-- Data follows --

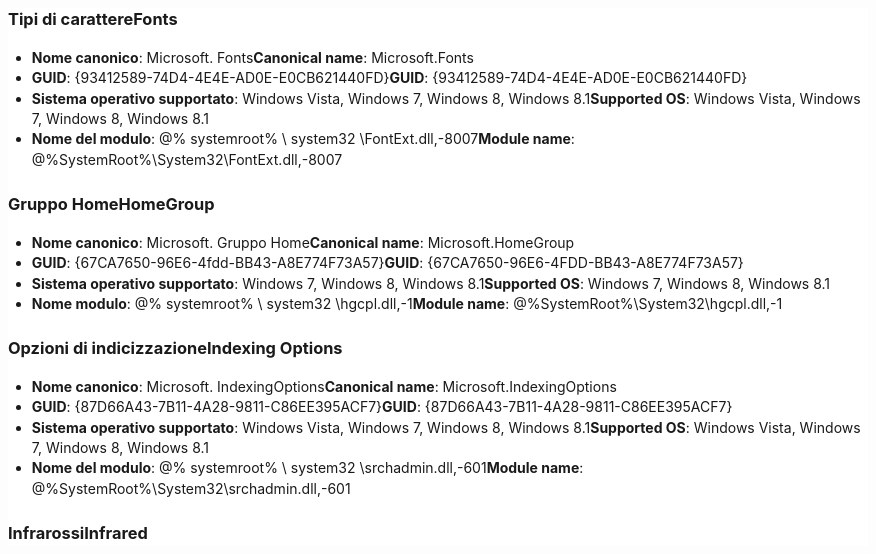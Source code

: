 ### <a name="fonts"></a><span data-ttu-id="cdf72-316">Tipi di carattere</span><span class="sxs-lookup"><span data-stu-id="cdf72-316">Fonts</span></span>

-   <span data-ttu-id="cdf72-317">**Nome canonico**: Microsoft. Fonts</span><span class="sxs-lookup"><span data-stu-id="cdf72-317">**Canonical name**: Microsoft.Fonts</span></span>
-   <span data-ttu-id="cdf72-318">**GUID**: {93412589-74D4-4E4E-AD0E-E0CB621440FD}</span><span class="sxs-lookup"><span data-stu-id="cdf72-318">**GUID**: {93412589-74D4-4E4E-AD0E-E0CB621440FD}</span></span>
-   <span data-ttu-id="cdf72-319">**Sistema operativo supportato**: Windows Vista, Windows 7, Windows 8, Windows 8.1</span><span class="sxs-lookup"><span data-stu-id="cdf72-319">**Supported OS**: Windows Vista, Windows 7, Windows 8, Windows 8.1</span></span>
-   <span data-ttu-id="cdf72-320">**Nome del modulo**: @% systemroot% \\ system32 \\FontExt.dll,-8007</span><span class="sxs-lookup"><span data-stu-id="cdf72-320">**Module name**: @%SystemRoot%\\System32\\FontExt.dll,-8007</span></span>

### <a name="homegroup"></a><span data-ttu-id="cdf72-321">Gruppo Home</span><span class="sxs-lookup"><span data-stu-id="cdf72-321">HomeGroup</span></span>

-   <span data-ttu-id="cdf72-322">**Nome canonico**: Microsoft. Gruppo Home</span><span class="sxs-lookup"><span data-stu-id="cdf72-322">**Canonical name**: Microsoft.HomeGroup</span></span>
-   <span data-ttu-id="cdf72-323">**GUID**: {67CA7650-96E6-4fdd-BB43-A8E774F73A57}</span><span class="sxs-lookup"><span data-stu-id="cdf72-323">**GUID**: {67CA7650-96E6-4FDD-BB43-A8E774F73A57}</span></span>
-   <span data-ttu-id="cdf72-324">**Sistema operativo supportato**: Windows 7, Windows 8, Windows 8.1</span><span class="sxs-lookup"><span data-stu-id="cdf72-324">**Supported OS**: Windows 7, Windows 8, Windows 8.1</span></span>
-   <span data-ttu-id="cdf72-325">**Nome modulo**: @% systemroot% \\ system32 \\hgcpl.dll,-1</span><span class="sxs-lookup"><span data-stu-id="cdf72-325">**Module name**: @%SystemRoot%\\System32\\hgcpl.dll,-1</span></span>

### <a name="indexing-options"></a><span data-ttu-id="cdf72-326">Opzioni di indicizzazione</span><span class="sxs-lookup"><span data-stu-id="cdf72-326">Indexing Options</span></span>

-   <span data-ttu-id="cdf72-327">**Nome canonico**: Microsoft. IndexingOptions</span><span class="sxs-lookup"><span data-stu-id="cdf72-327">**Canonical name**: Microsoft.IndexingOptions</span></span>
-   <span data-ttu-id="cdf72-328">**GUID**: {87D66A43-7B11-4A28-9811-C86EE395ACF7}</span><span class="sxs-lookup"><span data-stu-id="cdf72-328">**GUID**: {87D66A43-7B11-4A28-9811-C86EE395ACF7}</span></span>
-   <span data-ttu-id="cdf72-329">**Sistema operativo supportato**: Windows Vista, Windows 7, Windows 8, Windows 8.1</span><span class="sxs-lookup"><span data-stu-id="cdf72-329">**Supported OS**: Windows Vista, Windows 7, Windows 8, Windows 8.1</span></span>
-   <span data-ttu-id="cdf72-330">**Nome del modulo**: @% systemroot% \\ system32 \\srchadmin.dll,-601</span><span class="sxs-lookup"><span data-stu-id="cdf72-330">**Module name**: @%SystemRoot%\\System32\\srchadmin.dll,-601</span></span>

### <a name="infrared"></a><span data-ttu-id="cdf72-331">Infrarossi</span><span class="sxs-lookup"><span data-stu-id="cdf72-331">Infrared</span></span>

-- Data concluded --

→ Work instructions: Of the lines above, retype only those from the line containing "canonico**: Microsoft. Fonts</span><span" through the line containing "systemroot% \\ system32 \\FontExt.dll,-8007</span><span", including both, exactly.

→ Answer for the task:
-   <span data-ttu-id="cdf72-317">**Nome canonico**: Microsoft. Fonts</span><span class="sxs-lookup"><span data-stu-id="cdf72-317">**Canonical name**: Microsoft.Fonts</span></span>
-   <span data-ttu-id="cdf72-318">**GUID**: {93412589-74D4-4E4E-AD0E-E0CB621440FD}</span><span class="sxs-lookup"><span data-stu-id="cdf72-318">**GUID**: {93412589-74D4-4E4E-AD0E-E0CB621440FD}</span></span>
-   <span data-ttu-id="cdf72-319">**Sistema operativo supportato**: Windows Vista, Windows 7, Windows 8, Windows 8.1</span><span class="sxs-lookup"><span data-stu-id="cdf72-319">**Supported OS**: Windows Vista, Windows 7, Windows 8, Windows 8.1</span></span>
-   <span data-ttu-id="cdf72-320">**Nome del modulo**: @% systemroot% \\ system32 \\FontExt.dll,-8007</span><span class="sxs-lookup"><span data-stu-id="cdf72-320">**Module name**: @%SystemRoot%\\System32\\FontExt.dll,-8007</span></span>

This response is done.